Marco me habla de algo que le enseñó su madre: en cada viaje que hace, siempre se fija en las banderas de los países, pues cree que esconden la esencia de cada lugar. En el caso de Maldivas, la luna semicreciente representa el Islam; la sección verde son las palmeras de coco; y la sección roja la sangre de los héroes que lucharon por la independencia.
Respecto a su religión, Maldivas es un país totalmente musulmán, si bien no siempre fue así: en el s. III a.C., cuando el imperio maurya, el primer gran imperio unificado de India, comenzó su expansión hacia Afganistán y Asia, llevó el budismo hasta las cosas de Sri Lanka y Maldivas. La conversión del país al islam se produjo relativamente tarde, de mano del sultán Muhammad Al Adil, a consecuencia de la posible influencia de eruditos como Abu Yusuf Al-Baraakat y Tabriz-Sheikn Yusuf Shamsuddin.

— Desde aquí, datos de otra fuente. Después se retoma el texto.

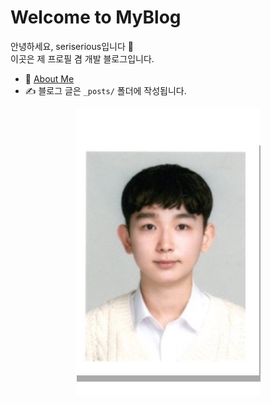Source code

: # Welcome to MyBlog

안녕하세요, seriserious입니다 👋  
이곳은 제 프로필 겸 개발 블로그입니다.

- 📖 [About Me](/about/)
- ✍️ 블로그 글은 `_posts/` 폴더에 작성됩니다.

<div align="center">
  <img src="/assets/images/me.jpg" alt="나의 프로필 사진" />
</div>

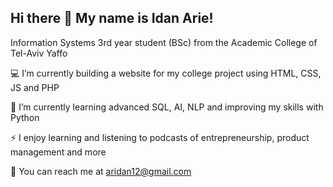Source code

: ## Hi there 👋 My name is Idan Arie!


Information Systems 3rd year student (BSc) from the Academic College of Tel-Aviv Yaffo

💻 I’m currently building a website for my college project using HTML, CSS, JS and PHP

🌱 I’m currently learning advanced SQL, AI, NLP and improving my skills with Python

⚡ I enjoy learning and listening to podcasts of entrepreneurship, product management and more

💬 You can reach me at [aridan12@gmail.com](mailto:aridan12@gmail.com)


<!--
**aridan12/aridan12** is a ✨ _special_ ✨ repository because its `README.md` (this file) appears on your GitHub profile.

Here are some ideas to get you started:

- 🔭 I’m currently working on ...
- 🌱 I’m currently learning ...
- 👯 I’m looking to collaborate on ...
- 🤔 I’m looking for help with ...
- 💬 Ask me about ...
- 📫 How to reach me: ...
- 😄 Pronouns: ...
- ⚡ Fun fact: ...
-->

Asimismo, las palmeras de coco han sido siempre elemento clave en la economía de estas islas, dedicadas, además de al turismo en épocas recientes, a la pesca. Esta madera ha sido usada desde épocas ancestrales para la construcción de los dhonis, las embarcaciones de los pescadores. Aún hoy se puede observar en los astilleros del atolón de Raa como siguen usando las mismas técnicas de construcción que antaño, si bien han introducido elementos modernos como el GPS.
Y, por último, si bien no quedan muchos vestigios de su pasado colonial, protagonizado por portugueses, holandeses de Ceylan y británicos, tienen orgullosamente presente la independencia del país acaecida en 1965, que poco después dio lugar a la República de Maldivas.
Paseos por la playa, tranquilidad y muchas horas de conversación. «No sé cómo expresar todo lo que he aprendido en estos años, Helena. Ya no finjo. No significa que sea feliz todo el tiempo, no creo que nadie pueda serlo. Las emociones, buenas y malas, están ahí para sentirlas, para aprender de ellas y dejarlas ir». Me recuerda a alguien a quien conocí en un pequeño pueblo de Sri Lanka, y cuando se lo digo se echa a reír a carcajadas. «Supongo que no he descubierto nada nuevo», me dice mientras sonríe. «Siempre pensé que sólo había una manera de ser exitoso y feliz, y cuando no lo conseguía era más fácil pensar que había fallado, en lugar de darme cuenta de que, quizá, mi idea del éxito era la equivocada.»
Despedirme de Marco no es fácil. Me tiende su mano, y al abrirla descubro una pequeña concha: «Mírala de vez en cuando Helena, y recuerda que todo lo que te rodea, incluso lo que sientas, es circunstancial». Cojo mis mochilas y me subo a la lancha que me espera para llevarme de vuelta a Male. Veo a Marco decirme adiós desde la playa. Sonríe, y me manda un beso. El amanecer da una luz tan especial a la isla… Por un momento pienso en coger la cámara y hacer una foto. Pero no. Me quedo muy quieta, viéndole desaparecer, disfrutando del momento en silencio.